Was ist ein Makerspace / FabLab? Bedeutung, Definition, Erklärung

Was ist ein Makerspace, Bedeutung, Definition, Erklärung

Was ist ein Makerspace oder FabLab?

Die Bezeichnung FabLab steht für Fabrikationslabor oder fabrication laboratory. Es bezeichnet eine offene Werkstatt. Unter dieser wird wiederum eine Arbeitsstätte verstanden, in der verschiedene Werkzeuge und Maschinen zur Verfügung stehen. Diese benötigt der Nutzer für die Fertigung oder Reparatur eines Produktes oder Werkstückes. Der Raum, in dem die Werkstatt errichtet wird, sollte sich jedoch in einem geschlossenen Bereich befinden, um die Maschinen, Werkzeuge und Materialien vor Umwelteinflüssen zu schützen.

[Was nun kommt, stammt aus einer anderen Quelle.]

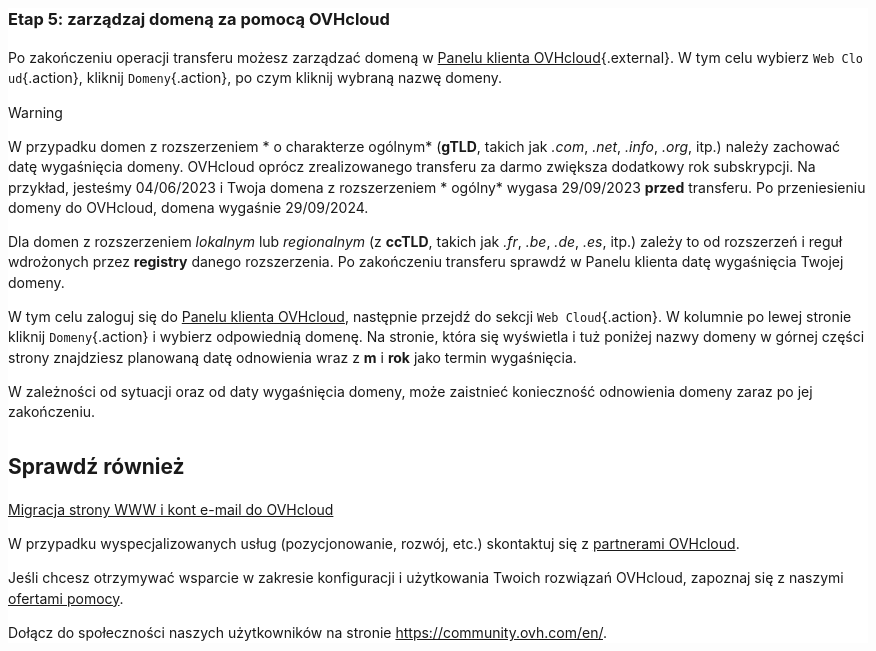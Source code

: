 ### Etap 5: zarządzaj domeną za pomocą OVHcloud

Po zakończeniu operacji transferu możesz zarządzać domeną w [Panelu klienta OVHcloud](/links/manager){.external}. W tym celu wybierz `Web Cloud`{.action}, kliknij `Domeny`{.action}, po czym kliknij wybraną nazwę domeny.

> [!warning]
>
> W przypadku domen z rozszerzeniem * o charakterze ogólnym* (**gTLD**, takich jak *.com*, *.net*, *.info*, *.org*, itp.) należy zachować datę wygaśnięcia domeny. OVHcloud oprócz zrealizowanego transferu za darmo zwiększa dodatkowy rok subskrypcji.
> Na przykład, jesteśmy 04/06/2023 i Twoja domena z rozszerzeniem * ogólny* wygasa 29/09/2023 **przed** transferu. Po przeniesieniu domeny do OVHcloud, domena wygaśnie 29/09/2024.
>
> Dla domen z rozszerzeniem *lokalnym* lub *regionalnym* (z **ccTLD**, takich jak *.fr*, *.be*, *.de*, *.es*, itp.) zależy to od rozszerzeń i reguł wdrożonych przez **registry** danego rozszerzenia.
> Po zakończeniu transferu sprawdź w Panelu klienta datę wygaśnięcia Twojej domeny.
>
> W tym celu zaloguj się do [Panelu klienta OVHcloud](/links/manager), następnie przejdź do sekcji `Web Cloud`{.action}. W kolumnie po lewej stronie kliknij `Domeny`{.action} i wybierz odpowiednią domenę. Na stronie, która się wyświetla i tuż poniżej nazwy domeny w górnej części strony znajdziesz planowaną datę odnowienia wraz z **m** i **rok** jako termin wygaśnięcia.
>
> W zależności od sytuacji oraz od daty wygaśnięcia domeny, może zaistnieć konieczność odnowienia domeny zaraz po jej zakończeniu.
>

## Sprawdź również

[Migracja strony WWW i kont e-mail do OVHcloud](/pages/web_cloud/web_hosting/hosting_migrating_to_ovh)

W przypadku wyspecjalizowanych usług (pozycjonowanie, rozwój, etc.) skontaktuj się z [partnerami OVHcloud](/links/partner).

Jeśli chcesz otrzymywać wsparcie w zakresie konfiguracji i użytkowania Twoich rozwiązań OVHcloud, zapoznaj się z naszymi [ofertami pomocy](/links/support).

Dołącz do społeczności naszych użytkowników na stronie <https://community.ovh.com/en/>.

In einem Makerspace können sowohl Privatleute als auch Gewerbetreibende ihre Projekte verwirklichen. Da die Werkstatt von einem gemeinnützigen Verein organisiert und durch Spenden finanziert wird, unterstellt man den Mitgliedern während ihrer Versuche keine Gewinnerzielungsabsichten.

Wer ein Makerspace in Anspruch nimmt, möchte meistens spezielle Einzelteile fertigen. Diese sind nicht im Rahmen einer Serienfertigung erhältlich. In manchen Fällen haben die Teilnehmer eigene Entwürfe erarbeitet, die sie mithilfe der technischen Möglichkeiten erproben. Auch Unikate bereits ausgelaufener Serien können in einer solchen Werkstatt erstellt werden.

Besonders wichtig ist jedoch die Zusammenarbeit zwischen dem Makerspace und den Bildungseinrichtungen. Universitäten, Fachhochschulen und Berufsschulen können sich an der Finanzierung der Ausstattung beteiligen. Im Gegenzug dürfen die Professoren, Lehrer, Studenten und Schüler auf die angebotenen Techniken zurückgreifen. Außerdem gibt es zahlreiche Förderungen.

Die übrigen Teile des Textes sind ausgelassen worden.